Qiwen Wang, Yongmo Park, and Wei D. Lu\*
Department of Electrical Engineering and Computer Science
University of Michigan, Ann Arbor, Michigan 48109, USA
\*Email: wluee@umich.edu

Abstract—We studied factors that could degrade model performance in analog RRAM in-memory-computing (IMC) systems, including limited array size, ADC resolution, on/off ratio, and device conductance variations. Different levels of architecture-aware training methods were developed to mitigate these factors and allow the system to achieve accuracy comparable to floating-point baseline with realistic device parameters.

### I. INTRODUCTION

Machine learning algorithms represented by deep neural networks (DNN) have been employed for a wide range of applications. At the same time, traditional computing architectures are ill-suited for the high-memory-access and highly parallelized nature of DNN workloads. Thus, accelerators will be important for the further adoption of DNN networks, and RRAM-crossbar-array-based in-memory computing (IMC) architectures have gained popularity. RRAM arrays can perform vector-matrix multiplication in analog domain efficiently by accumulating the total current or charge at each column, while its high density, CMOS compatibility, and non-volatile nature make it possible to store entire networks with millions of weights on-chip, thus eliminating the memory bottleneck.
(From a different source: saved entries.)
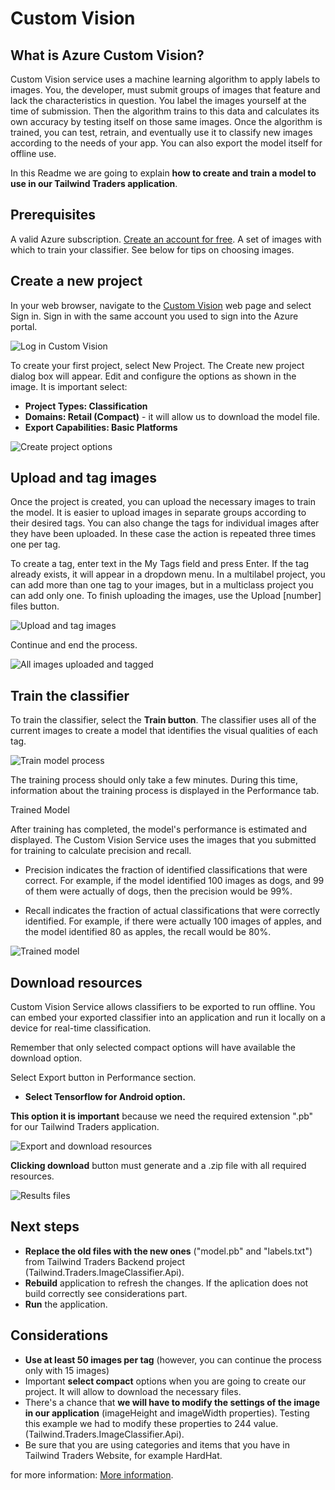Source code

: # Custom Vision 

## What is Azure Custom Vision?
Custom Vision service uses a machine learning algorithm to apply labels to images. You, the developer, must submit groups of images that feature and lack the characteristics in question. You label the images yourself at the time of submission. Then the algorithm trains to this data and calculates its own accuracy by testing itself on those same images. Once the algorithm is trained, you can test, retrain, and eventually use it to classify new images according to the needs of your app. You can also export the model itself for offline use.

In this Readme we are going to explain **how to create and train a model to use in our Tailwind Traders application**. 

## Prerequisites
A valid Azure subscription. [Create an account for free](https://azure.microsoft.com/es-es/free/).
A set of images with which to train your classifier. See below for tips on choosing images.

## Create a new project
In your web browser, navigate to the [Custom Vision](https://www.customvision.ai/) web page and select Sign in. Sign in with the same account you used to sign into the Azure portal.

![Log in Custom Vision](./images/LogIn.PNG "Log in Custom Vision")

To create your first project, select New Project. The Create new project dialog box will appear.
Edit and configure the options as shown in the image.
It is important select:
- **Project Types: Classification**
- **Domains: Retail (Compact)** - it will allow us to download the model file.
- **Export Capabilities: Basic Platforms**

![Create project options](./images/CreateProject.PNG "Create project options")

## Upload and tag images
Once the project is created, you can upload the necessary images to train the model.
It is easier to upload images in separate groups according to their desired tags. You can also change the tags for individual images after they have been uploaded.
In these case the action is repeated three times one per tag.

To create a tag, enter text in the My Tags field and press Enter. If the tag already exists, it will appear in a dropdown menu. In a multilabel project, you can add more than one tag to your images, but in a multiclass project you can add only one. To finish uploading the images, use the Upload [number] files button.

![Upload and tag images](./images/AddImagesAndTag.PNG "Upload and tag images")

Continue and end the process.

![All images uploaded and tagged](./images/AllUploadedImages.PNG "All images uploaded and tagged")

## Train the classifier
To train the classifier, select the **Train button**. The classifier uses all of the current images to create a model that identifies the visual qualities of each tag.

![Train model process](./images/TrainModel.PNG "Train model process")

The training process should only take a few minutes. During this time, information about the training process is displayed in the Performance tab.

Trained Model

After training has completed, the model's performance is estimated and displayed. The Custom Vision Service uses the images that you submitted for training to calculate precision and recall.

- Precision indicates the fraction of identified classifications that were correct. For example, if the model identified 100 images as dogs, and 99 of them were actually of dogs, then the precision would be 99%.

- Recall indicates the fraction of actual classifications that were correctly identified. For example, if there were actually 100 images of apples, and the model identified 80 as apples, the recall would be 80%.

![Trained model](./images/EndTrainModel.PNG "Trained model")

## Download resources
Custom Vision Service allows classifiers to be exported to run offline. You can embed your exported classifier into an application and run it locally on a device for real-time classification.

Remember that only selected compact options will have available the download option.

Select Export button in Performance section.

- **Select Tensorflow for Android option.**

**This option it is important** because we need the required extension ".pb" for our Tailwind Traders application. 

![Export and download resources](./images/ExportTrainModel.PNG "Export and download resources")

**Clicking download** button must generate and a .zip file with all required resources.

![Results files](./images/Result.PNG "Results files")


## Next steps
- **Replace the old files with the new ones** ("model.pb" and "labels.txt")  from Tailwind Traders Backend project (Tailwind.Traders.ImageClassifier.Api).
- **Rebuild** application to refresh the changes.
If the aplication does not build correctly see considerations part.
- **Run** the application. 

## Considerations
- **Use at least 50 images per tag** (however, you can continue the process only with 15 images)
- Important **select compact** options when you are going to create our project. It will allow to download the necessary files.
- There's a chance that **we will have to modify the settings of the image in our application** (imageHeight and imageWidth  properties). Testing this example we had to modify these properties to 244 value.(Tailwind.Traders.ImageClassifier.Api).
- Be sure that you are using categories and items that you have in Tailwind Traders Website, for example HardHat.

for more information: [More information](https://azure.microsoft.com/es-es/free/).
However, potential issues when implementing large-scale models in practical RRAM arrays still need to be carefully addressed.

The possibility of mapping state-of-art networks on realistically sized RRAM arrays has been demonstrated using a tiled architecture [1][2][3]. However, accuracy loss still existed, and the RRAM device properties and ADC requirements are challenging to achieve. In this work, we studied the effects of training by incorporating different levels of architecture details. We found that through careful architecture-aware training, IMC systems can achieve accuracies similar to floating-point baseline with further relaxed requirements for both RRAM devices and ADC precision, suggesting RRAM-based IMCs can be applicable in the near term. Furthermore, device variations can have a significant impact on inference performance, particularly for more complex models, and require innovative solutions to address.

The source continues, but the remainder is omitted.